What needs to be done:
Only one span is wanted from the lines below: from the one with "5. Review and apply the policy." up to and including the one with "- **SEO Optimized**: Proper". Copy it exactly, without images.
··· Input data ···
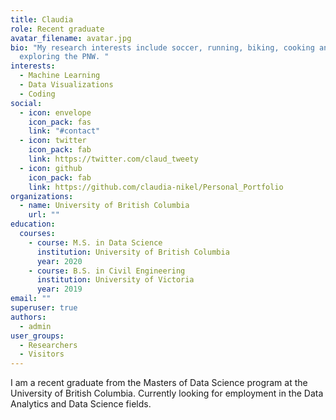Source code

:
 ```yaml
---
title: Claudia
role: Recent graduate
avatar_filename: avatar.jpg
bio: "My research interests include soccer, running, biking, cooking and
  exploring the PNW. "
interests:
  - Machine Learning
  - Data Visualizations
  - Coding
social:
  - icon: envelope
    icon_pack: fas
    link: "#contact"
  - icon: twitter
    icon_pack: fab
    link: https://twitter.com/claud_tweety
  - icon: github
    icon_pack: fab
    link: https://github.com/claudia-nikel/Personal_Portfolio
organizations:
  - name: University of British Columbia
    url: ""
education:
  courses:
    - course: M.S. in Data Science
      institution: University of British Columbia
      year: 2020
    - course: B.S. in Civil Engineering
      institution: University of Victoria
      year: 2019
email: ""
superuser: true
authors:
  - admin
user_groups:
  - Researchers
  - Visitors
---
```

I am a recent graduate from the Masters of Data Science program at the University of British Columbia. Currently looking for employment in the Data Analytics and Data Science fields.
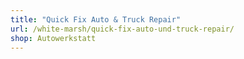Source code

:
 ```yaml
---
title: "Quick Fix Auto & Truck Repair"
url: /white-marsh/quick-fix-auto-und-truck-repair/
shop: Autowerkstatt
---
```

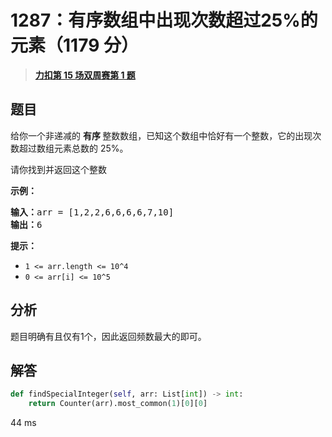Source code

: # 1287：有序数组中出现次数超过25%的元素（1179 分）


> <u>**[力扣第 15 场双周赛第 1 题](https://leetcode.cn/problems/element-appearing-more-than-25-in-sorted-array/)**</u>

## 题目

<p>给你一个非递减的 <strong>有序 </strong>整数数组，已知这个数组中恰好有一个整数，它的出现次数超过数组元素总数的 25%。</p>

<p>请你找到并返回这个整数</p>



<p><strong>示例：</strong></p>

<pre>
<strong>输入：</strong>arr = [1,2,2,6,6,6,6,7,10]
<strong>输出：</strong>6
</pre>



<p><strong>提示：</strong></p>

<ul>
<li><code>1 &lt;= arr.length &lt;= 10^4</code></li>
<li><code>0 &lt;= arr[i] &lt;= 10^5</code></li>
</ul>


## 分析

题目明确有且仅有1个，因此返回频数最大的即可。

## 解答

```python
def findSpecialInteger(self, arr: List[int]) -> int:
	return Counter(arr).most_common(1)[0][0]
```
44 ms

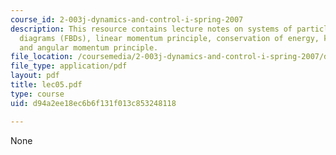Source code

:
 ```yaml
---
course_id: 2-003j-dynamics-and-control-i-spring-2007
description: This resource contains lecture notes on systems of particles, free body
  diagrams (FBDs), linear momentum principle, conservation of energy, kinematics,
  and angular momentum principle.
file_location: /coursemedia/2-003j-dynamics-and-control-i-spring-2007/d94a2ee18ec6b6f131f013c853248118_lec05.pdf
file_type: application/pdf
layout: pdf
title: lec05.pdf
type: course
uid: d94a2ee18ec6b6f131f013c853248118

---
```

None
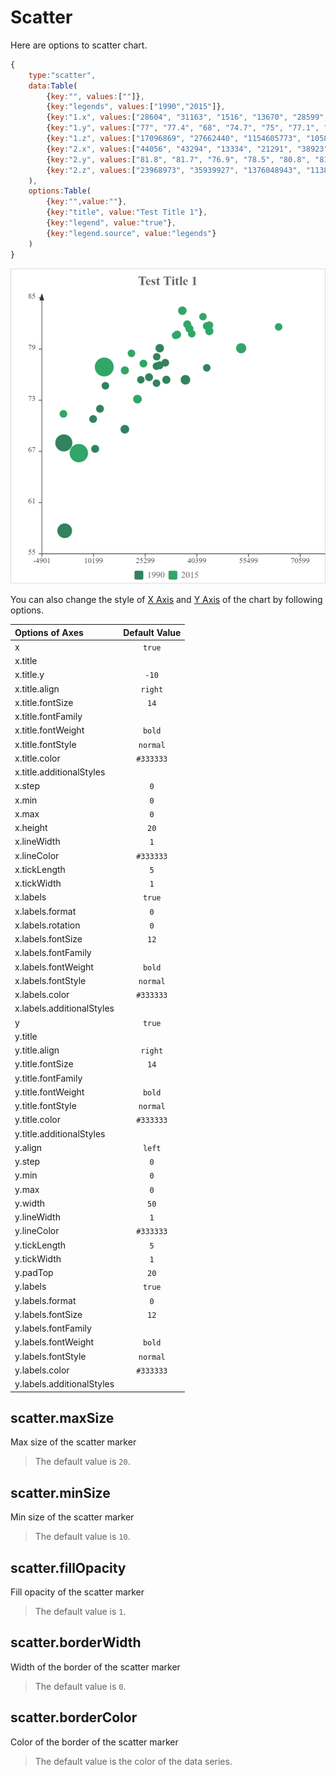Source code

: # Scatter

Here are options to scatter chart.

```javascript
{
    type:"scatter",
    data:Table(
        {key:"", values:[""]},
        {key:"legends", values:["1990","2015"]},
        {key:"1.x", values:["28604", "31163", "1516", "13670", "28599", "29476", "31476", "28666", "1777", "29550", "2076", "12087", "24021", "43296", "10088", "19349", "10670", "26424", "37062"]},
        {key:"1.y", values:["77", "77.4", "68", "74.7", "75", "77.1", "75.4", "78.1", "57.7", "79.1", "67.9", "72", "75.4", "76.8", "70.8", "69.6", "67.3", "75.7", "75.4"]},
        {key:"1.z", values:["17096869", "27662440", "1154605773", "10582082", "4986705", "56943299", "78958237", "254830", "870601776", "122249285", "20194354", "42972254", "3397534", "4240375", "38195258", "147568552", "53994605", "57110117", "252847810"]},
        {key:"2.x", values:["44056", "43294", "13334", "21291", "38923", "37599", "44053", "42182", "5903", "36162", "1390", "34644", "34186", "64304", "24787", "23038", "19360", "38225", "53354"]},
        {key:"2.y", values:["81.8", "81.7", "76.9", "78.5", "80.8", "81.9", "81.1", "82.8", "66.8", "83.5", "71.4", "80.7", "80.6", "81.6", "77.3", "73.13", "76.5", "81.4", "79.1"]},
        {key:"2.z", values:["23968973", "35939927", "1376048943", "11389562", "5503457", "64395345", "80688545", "329425", "1311050527", "126573481", "25155317", "50293439", "4528526", "5210967", "38611794", "143456918", "78665830", "64715810", "321773631"]}
    ),
    options:Table(
        {key:"",value:""},
        {key:"title", value:"Test Title 1"},
        {key:"legend", value:"true"},
        {key:"legend.source", value:"legends"}
    )
}
```
![Sample Scatter Chart](images/scatter.png)

You can also change the style of [X Axis](axes.md?id=x-axis) and [Y Axis](axes.md?id=y-axis) of the chart by following options.

| Options of Axes | Default Value |
|:-|:-:|
| x | `true` |
| x.title |  |
| x.title.y | `-10` |
| x.title.align | `right` |
| x.title.fontSize | `14` |
| x.title.fontFamily |  |
| x.title.fontWeight | `bold` |
| x.title.fontStyle | `normal` |
| x.title.color | `#333333` |
| x.title.additionalStyles |  |
| x.step | `0` |
| x.min | `0` |
| x.max | `0` |
| x.height | `20` |
| x.lineWidth | `1` |
| x.lineColor | `#333333` |
| x.tickLength | `5` |
| x.tickWidth | `1` |
| x.labels | `true` |
| x.labels.format | `0` |
| x.labels.rotation | `0` |
| x.labels.fontSize | `12` |
| x.labels.fontFamily |  |
| x.labels.fontWeight | `bold` |
| x.labels.fontStyle | `normal` |
| x.labels.color | `#333333` |
| x.labels.additionalStyles |  |
| y | `true` |
| y.title |  |
| y.title.align | `right` |
| y.title.fontSize | `14` |
| y.title.fontFamily |  |
| y.title.fontWeight | `bold` |
| y.title.fontStyle | `normal` |
| y.title.color | `#333333` |
| y.title.additionalStyles |  |
| y.align | `left` |
| y.step | `0` |
| y.min | `0` |
| y.max | `0` |
| y.width | `50` |
| y.lineWidth | `1` |
| y.lineColor | `#333333` |
| y.tickLength | `5` |
| y.tickWidth | `1` |
| y.padTop | `20` |
| y.labels | `true` |
| y.labels.format | `0` |
| y.labels.fontSize | `12` |
| y.labels.fontFamily |  |
| y.labels.fontWeight | `bold` |
| y.labels.fontStyle | `normal` |
| y.labels.color | `#333333` |
| y.labels.additionalStyles |  |

## scatter.maxSize

Max size of the scatter marker

> The default value is `20`.

## scatter.minSize

Min size of the scatter marker

> The default value is `10`.

## scatter.fillOpacity

Fill opacity of the scatter marker

> The default value is `1`.

## scatter.borderWidth

Width of the border of the scatter marker

> The default value is `0`.

## scatter.borderColor

Color of the border of the scatter marker

> The default value is the color of the data series.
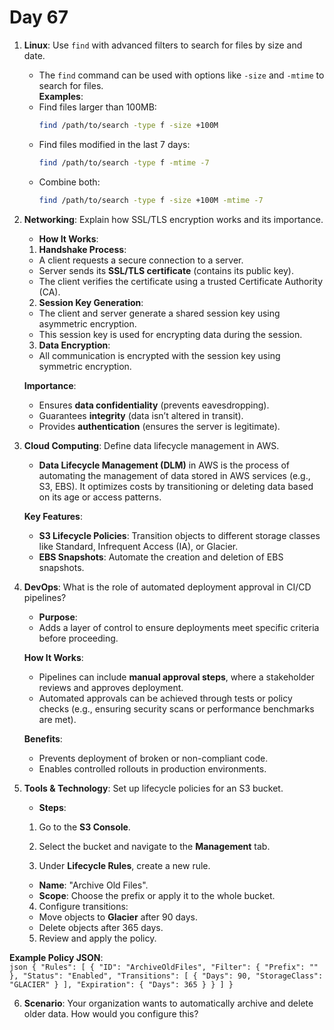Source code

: # Day 67

1. **Linux**: Use `find` with advanced filters to search for files by size and date.
   * The `find` command can be used with options like `-size` and `-mtime` to search for files.  
   **Examples**:  
    - Find files larger than 100MB:  
      ```bash
      find /path/to/search -type f -size +100M
      ```
    - Find files modified in the last 7 days:  
      ```bash
      find /path/to/search -type f -mtime -7
      ```
    - Combine both:  
      ```bash
      find /path/to/search -type f -size +100M -mtime -7
      ```  


2. **Networking**: Explain how SSL/TLS encryption works and its importance.
   * **How It Works**:  
    
    1. **Handshake Process**:  
    - A client requests a secure connection to a server.  
    - Server sends its **SSL/TLS certificate** (contains its public key).  
    - The client verifies the certificate using a trusted Certificate Authority (CA).  
    
    2. **Session Key Generation**:  
    - The client and server generate a shared session key using asymmetric encryption.  
    - This session key is used for encrypting data during the session.  
    
    3. **Data Encryption**:  
    - All communication is encrypted with the session key using symmetric encryption.  

   **Importance**:  
    - Ensures **data confidentiality** (prevents eavesdropping).  
    - Guarantees **integrity** (data isn’t altered in transit).  
    - Provides **authentication** (ensures the server is legitimate).  


3. **Cloud Computing**: Define data lifecycle management in AWS.
   * **Data Lifecycle Management (DLM)** in AWS is the process of automating the management of data stored in AWS services (e.g., S3, EBS). It optimizes costs by transitioning or deleting data based on its age or access patterns.  

   **Key Features**:  
    - **S3 Lifecycle Policies**: Transition objects to different storage classes like Standard, Infrequent Access (IA), or Glacier.  
    - **EBS Snapshots**: Automate the creation and deletion of EBS snapshots.  


4. **DevOps**: What is the role of automated deployment approval in CI/CD pipelines?
   * **Purpose**:  
    - Adds a layer of control to ensure deployments meet specific criteria before proceeding.  

   **How It Works**:  
    - Pipelines can include **manual approval steps**, where a stakeholder reviews and approves deployment.  
    - Automated approvals can be achieved through tests or policy checks (e.g., ensuring security scans or performance benchmarks are met).  

   **Benefits**:  
    - Prevents deployment of broken or non-compliant code.  
    - Enables controlled rollouts in production environments.  


5. **Tools & Technology**: Set up lifecycle policies for an S3 bucket.
   * **Steps**:  
    
    1. Go to the **S3 Console**.  
    
    2. Select the bucket and navigate to the **Management** tab.  
    
    3. Under **Lifecycle Rules**, create a new rule.  
    - **Name**: "Archive Old Files".  
    - **Scope**: Choose the prefix or apply it to the whole bucket.  
    
    4. Configure transitions:  
    - Move objects to **Glacier** after 90 days.  
    - Delete objects after 365 days.  
    
    5. Review and apply the policy.  

**Example Policy JSON**:  
    ```json
    {
      "Rules": [
        {
         "ID": "ArchiveOldFiles",
         "Filter": { "Prefix": "" },
         "Status": "Enabled",
         "Transitions": [
           {
             "Days": 90,
             "StorageClass": "GLACIER"
            }
           ],
           "Expiration": {
           "Days": 365
          }
        }
      ]
     }
    ```


6. **Scenario**: Your organization wants to automatically archive and delete older data. How would you configure this?


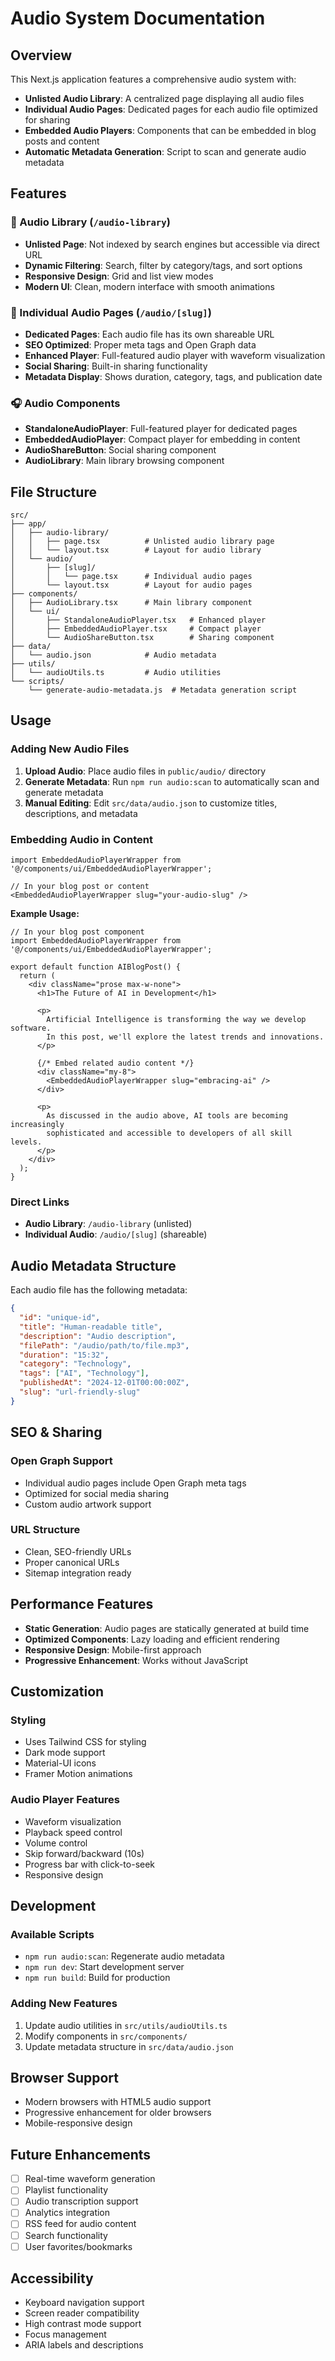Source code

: # Audio System Documentation

## Overview

This Next.js application features a comprehensive audio system with:
- **Unlisted Audio Library**: A centralized page displaying all audio files
- **Individual Audio Pages**: Dedicated pages for each audio file optimized for sharing
- **Embedded Audio Players**: Components that can be embedded in blog posts and content
- **Automatic Metadata Generation**: Script to scan and generate audio metadata

## Features

### 🎵 Audio Library (`/audio-library`)
- **Unlisted Page**: Not indexed by search engines but accessible via direct URL
- **Dynamic Filtering**: Search, filter by category/tags, and sort options
- **Responsive Design**: Grid and list view modes
- **Modern UI**: Clean, modern interface with smooth animations

### 🎯 Individual Audio Pages (`/audio/[slug]`)
- **Dedicated Pages**: Each audio file has its own shareable URL
- **SEO Optimized**: Proper meta tags and Open Graph data
- **Enhanced Player**: Full-featured audio player with waveform visualization
- **Social Sharing**: Built-in sharing functionality
- **Metadata Display**: Shows duration, category, tags, and publication date

### 🎧 Audio Components
- **StandaloneAudioPlayer**: Full-featured player for dedicated pages
- **EmbeddedAudioPlayer**: Compact player for embedding in content
- **AudioShareButton**: Social sharing component
- **AudioLibrary**: Main library browsing component

## File Structure

```
src/
├── app/
│   ├── audio-library/
│   │   ├── page.tsx          # Unlisted audio library page
│   │   └── layout.tsx        # Layout for audio library
│   └── audio/
│       ├── [slug]/
│       │   └── page.tsx      # Individual audio pages
│       └── layout.tsx        # Layout for audio pages
├── components/
│   ├── AudioLibrary.tsx      # Main library component
│   └── ui/
│       ├── StandaloneAudioPlayer.tsx   # Enhanced player
│       ├── EmbeddedAudioPlayer.tsx     # Compact player
│       └── AudioShareButton.tsx        # Sharing component
├── data/
│   └── audio.json            # Audio metadata
├── utils/
│   └── audioUtils.ts         # Audio utilities
└── scripts/
    └── generate-audio-metadata.js  # Metadata generation script
```

## Usage

### Adding New Audio Files

1. **Upload Audio**: Place audio files in `public/audio/` directory
2. **Generate Metadata**: Run `npm run audio:scan` to automatically scan and generate metadata
3. **Manual Editing**: Edit `src/data/audio.json` to customize titles, descriptions, and metadata

### Embedding Audio in Content

```tsx
import EmbeddedAudioPlayerWrapper from '@/components/ui/EmbeddedAudioPlayerWrapper';

// In your blog post or content
<EmbeddedAudioPlayerWrapper slug="your-audio-slug" />
```

**Example Usage:**
```tsx
// In your blog post component
import EmbeddedAudioPlayerWrapper from '@/components/ui/EmbeddedAudioPlayerWrapper';

export default function AIBlogPost() {
  return (
    <div className="prose max-w-none">
      <h1>The Future of AI in Development</h1>
      
      <p>
        Artificial Intelligence is transforming the way we develop software. 
        In this post, we'll explore the latest trends and innovations.
      </p>
      
      {/* Embed related audio content */}
      <div className="my-8">
        <EmbeddedAudioPlayerWrapper slug="embracing-ai" />
      </div>
      
      <p>
        As discussed in the audio above, AI tools are becoming increasingly 
        sophisticated and accessible to developers of all skill levels.
      </p>
    </div>
  );
}
```

### Direct Links

- **Audio Library**: `/audio-library` (unlisted)
- **Individual Audio**: `/audio/[slug]` (shareable)

## Audio Metadata Structure

Each audio file has the following metadata:

```json
{
  "id": "unique-id",
  "title": "Human-readable title",
  "description": "Audio description",
  "filePath": "/audio/path/to/file.mp3",
  "duration": "15:32",
  "category": "Technology",
  "tags": ["AI", "Technology"],
  "publishedAt": "2024-12-01T00:00:00Z",
  "slug": "url-friendly-slug"
}
```

## SEO & Sharing

### Open Graph Support
- Individual audio pages include Open Graph meta tags
- Optimized for social media sharing
- Custom audio artwork support

### URL Structure
- Clean, SEO-friendly URLs
- Proper canonical URLs
- Sitemap integration ready

## Performance Features

- **Static Generation**: Audio pages are statically generated at build time
- **Optimized Components**: Lazy loading and efficient rendering
- **Responsive Design**: Mobile-first approach
- **Progressive Enhancement**: Works without JavaScript

## Customization

### Styling
- Uses Tailwind CSS for styling
- Dark mode support
- Material-UI icons
- Framer Motion animations

### Audio Player Features
- Waveform visualization
- Playback speed control
- Volume control
- Skip forward/backward (10s)
- Progress bar with click-to-seek
- Responsive design

## Development

### Available Scripts
- `npm run audio:scan`: Regenerate audio metadata
- `npm run dev`: Start development server
- `npm run build`: Build for production

### Adding New Features
1. Update audio utilities in `src/utils/audioUtils.ts`
2. Modify components in `src/components/`
3. Update metadata structure in `src/data/audio.json`

## Browser Support

- Modern browsers with HTML5 audio support
- Progressive enhancement for older browsers
- Mobile-responsive design

## Future Enhancements

- [ ] Real-time waveform generation
- [ ] Playlist functionality
- [ ] Audio transcription support
- [ ] Analytics integration
- [ ] RSS feed for audio content
- [ ] Search functionality
- [ ] User favorites/bookmarks

## Accessibility

- Keyboard navigation support
- Screen reader compatibility
- High contrast mode support
- Focus management
- ARIA labels and descriptions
···
Written reply:
    5. Review and apply the policy.  

**Example Policy JSON**:  
    ```json
    {
      "Rules": [
        {
         "ID": "ArchiveOldFiles",
         "Filter": { "Prefix": "" },
         "Status": "Enabled",
         "Transitions": [
           {
             "Days": 90,
             "StorageClass": "GLACIER"
            }
           ],
           "Expiration": {
           "Days": 365
          }
        }
      ]
     }
    ```


6. **Scenario**: Your organization wants to automatically archive and delete older data. How would you configure this?


Source code

: # Audio System Documentation

## Overview

This Next.js application features a comprehensive audio system with:
- **Unlisted Audio Library**: A centralized page displaying all audio files
- **Individual Audio Pages**: Dedicated pages for each audio file optimized for sharing
- **Embedded Audio Players**: Components that can be embedded in blog posts and content
- **Automatic Metadata Generation**: Script to scan and generate audio metadata

## Features

### 🎵 Audio Library (`/audio-library`)
- **Unlisted Page**: Not indexed by search engines but accessible via direct URL
- **Dynamic Filtering**: Search, filter by category/tags, and sort options
- **Responsive Design**: Grid and list view modes
- **Modern UI**: Clean, modern interface with smooth animations

### 🎯 Individual Audio Pages (`/audio/[slug]`)
- **Dedicated Pages**: Each audio file has its own shareable URL
- **SEO Optimized**: Proper meta tags and Open Graph data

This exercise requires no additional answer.